The Indians were so anxious to touch the now famous medicine men of whose wonderful cures they had heard that they almost crushed them to death in the scramble. They carried them bodily to the village amidst great rejoicing. From here on, with one or two exceptions, the progress of the heretofore weary travelers became a continuous triumphal march, the people of one village escorting them to the next and looking after all their wants. Their fame spread like wildfire and their escort soon developed a tradition whereby they shared in the triumph of the strange medicine men. Thus it became the established practice that the people of each village had to give presents to the Spaniards, which in turn were distributed among those who had escorted them from the previous village, who returned happily to their homes. Those of the village visited went on to the next and there received the offerings of the visited. After a short while the custom of pillaging the villages visited by those accompanying the survivors developed, which grieved the Spaniards deeply, but there was nothing they could do to prevent it and the natives themselves did not seem to resent it. After spending a day in the village of one hundred huts they went for a short distance, perhaps four miles and came to another village of seventy huts, located, it seems, on present Comal Springs, near New Braunfels. It was here that the robbing of the visited by the visitor; began.

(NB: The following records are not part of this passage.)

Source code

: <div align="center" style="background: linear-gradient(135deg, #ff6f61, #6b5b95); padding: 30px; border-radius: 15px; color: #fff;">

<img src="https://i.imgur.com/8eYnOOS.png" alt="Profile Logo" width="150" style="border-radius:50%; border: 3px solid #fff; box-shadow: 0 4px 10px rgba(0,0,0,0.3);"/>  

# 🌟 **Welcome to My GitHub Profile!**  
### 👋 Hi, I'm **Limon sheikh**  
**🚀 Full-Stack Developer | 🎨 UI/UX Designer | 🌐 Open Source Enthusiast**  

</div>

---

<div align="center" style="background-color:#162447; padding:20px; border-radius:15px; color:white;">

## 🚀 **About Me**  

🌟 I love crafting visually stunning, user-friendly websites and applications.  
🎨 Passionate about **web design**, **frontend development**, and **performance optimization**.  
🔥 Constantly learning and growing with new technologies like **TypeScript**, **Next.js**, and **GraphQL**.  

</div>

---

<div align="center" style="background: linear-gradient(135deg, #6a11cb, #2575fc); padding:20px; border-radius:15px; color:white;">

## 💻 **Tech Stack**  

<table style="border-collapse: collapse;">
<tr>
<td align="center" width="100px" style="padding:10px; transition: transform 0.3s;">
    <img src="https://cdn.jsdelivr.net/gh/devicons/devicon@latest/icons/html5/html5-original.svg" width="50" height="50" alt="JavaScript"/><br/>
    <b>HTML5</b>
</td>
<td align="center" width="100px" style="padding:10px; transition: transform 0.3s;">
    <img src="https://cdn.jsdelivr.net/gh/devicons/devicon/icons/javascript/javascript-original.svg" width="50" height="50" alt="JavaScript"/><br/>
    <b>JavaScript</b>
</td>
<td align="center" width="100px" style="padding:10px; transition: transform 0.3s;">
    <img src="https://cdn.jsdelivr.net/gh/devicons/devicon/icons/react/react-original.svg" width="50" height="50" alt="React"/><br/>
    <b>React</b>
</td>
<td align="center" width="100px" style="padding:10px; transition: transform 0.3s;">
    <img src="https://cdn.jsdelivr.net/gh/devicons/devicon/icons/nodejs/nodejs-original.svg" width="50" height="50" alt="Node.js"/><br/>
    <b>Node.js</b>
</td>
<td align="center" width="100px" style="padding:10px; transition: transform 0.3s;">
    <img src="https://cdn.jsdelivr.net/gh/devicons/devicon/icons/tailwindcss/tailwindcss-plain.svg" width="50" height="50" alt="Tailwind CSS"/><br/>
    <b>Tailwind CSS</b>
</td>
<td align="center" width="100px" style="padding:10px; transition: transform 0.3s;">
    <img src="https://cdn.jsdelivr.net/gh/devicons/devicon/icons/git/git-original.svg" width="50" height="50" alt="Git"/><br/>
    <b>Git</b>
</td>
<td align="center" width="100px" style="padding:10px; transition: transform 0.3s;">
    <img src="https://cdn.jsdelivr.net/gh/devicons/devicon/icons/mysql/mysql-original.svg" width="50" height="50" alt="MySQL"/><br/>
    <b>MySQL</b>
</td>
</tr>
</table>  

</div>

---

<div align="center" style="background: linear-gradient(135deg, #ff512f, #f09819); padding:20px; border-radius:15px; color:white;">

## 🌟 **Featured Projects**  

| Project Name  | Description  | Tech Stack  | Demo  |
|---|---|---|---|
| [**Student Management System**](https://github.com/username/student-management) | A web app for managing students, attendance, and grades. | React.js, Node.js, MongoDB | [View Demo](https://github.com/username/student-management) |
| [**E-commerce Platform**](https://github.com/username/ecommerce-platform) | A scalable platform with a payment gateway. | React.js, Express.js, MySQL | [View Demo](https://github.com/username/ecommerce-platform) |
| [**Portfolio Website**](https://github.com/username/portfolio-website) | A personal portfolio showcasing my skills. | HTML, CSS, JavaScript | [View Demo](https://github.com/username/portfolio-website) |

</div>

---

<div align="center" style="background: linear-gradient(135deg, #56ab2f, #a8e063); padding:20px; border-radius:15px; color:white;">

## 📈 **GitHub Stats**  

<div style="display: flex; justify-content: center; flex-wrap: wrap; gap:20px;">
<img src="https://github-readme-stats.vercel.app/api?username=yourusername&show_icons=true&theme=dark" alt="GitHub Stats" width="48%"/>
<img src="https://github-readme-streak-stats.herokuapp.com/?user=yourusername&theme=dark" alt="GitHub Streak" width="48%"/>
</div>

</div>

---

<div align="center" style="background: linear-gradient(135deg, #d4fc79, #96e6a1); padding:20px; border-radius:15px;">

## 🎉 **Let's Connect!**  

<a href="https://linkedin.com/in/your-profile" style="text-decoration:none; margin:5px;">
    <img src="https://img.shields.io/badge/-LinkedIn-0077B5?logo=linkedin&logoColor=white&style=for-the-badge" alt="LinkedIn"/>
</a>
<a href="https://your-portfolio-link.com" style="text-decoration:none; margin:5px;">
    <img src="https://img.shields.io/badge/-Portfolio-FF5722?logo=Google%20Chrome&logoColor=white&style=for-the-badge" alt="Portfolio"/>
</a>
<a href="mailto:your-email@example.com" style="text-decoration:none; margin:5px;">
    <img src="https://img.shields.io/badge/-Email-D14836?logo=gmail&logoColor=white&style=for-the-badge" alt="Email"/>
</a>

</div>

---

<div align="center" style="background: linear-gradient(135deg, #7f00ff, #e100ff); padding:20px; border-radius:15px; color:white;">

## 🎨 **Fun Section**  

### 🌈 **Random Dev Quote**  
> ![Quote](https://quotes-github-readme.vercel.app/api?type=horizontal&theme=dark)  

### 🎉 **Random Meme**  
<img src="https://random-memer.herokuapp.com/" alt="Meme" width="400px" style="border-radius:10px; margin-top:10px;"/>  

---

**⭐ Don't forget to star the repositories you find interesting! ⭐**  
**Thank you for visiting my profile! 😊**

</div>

Cabeza de Vaca. reaches the San Antonio area. Continuing on the journey they traveled about sixteen miles and arrived at a ranchería where many of the Indians were blind. "The greater part were clouded of an eye, and others in like manner were entirely blind," says Cabeza de Vaca. "They are people of fine figure, agreeable features, and white than any of the many nations we had seen until then." They had now reached the Cibolo." "It was here we began to see mountains; they appeared to come in succession from the North Sea." It was towards the mountains that the travelers steered their course now. "We set forth in a direction towards them with these Indians arid they guided us by the way of some kindred of theirs, and were not willing that their enemies should come to such good luck, as they thought it was to see us." When they arrived at the next village they were kindly received and given presents of ochre, beads, and a few little bags of silver which Oviedo says should be margarite (pearl-mica)." They were by this time in the vicinity of present day San Antonio, where the Indians had established a rancho because of the natural facilities of the region for settlement. "If this deduction of mine is true," declares Dr. Hill, after many years of careful and painstaking study, "then San Antonio is the oldest identifiable village within the present limits of the United States."

From here the four marched to the Del Rio area and on toward Pánuco reaching after nearly two years Culiacán near the Pacific Coast of Mexico.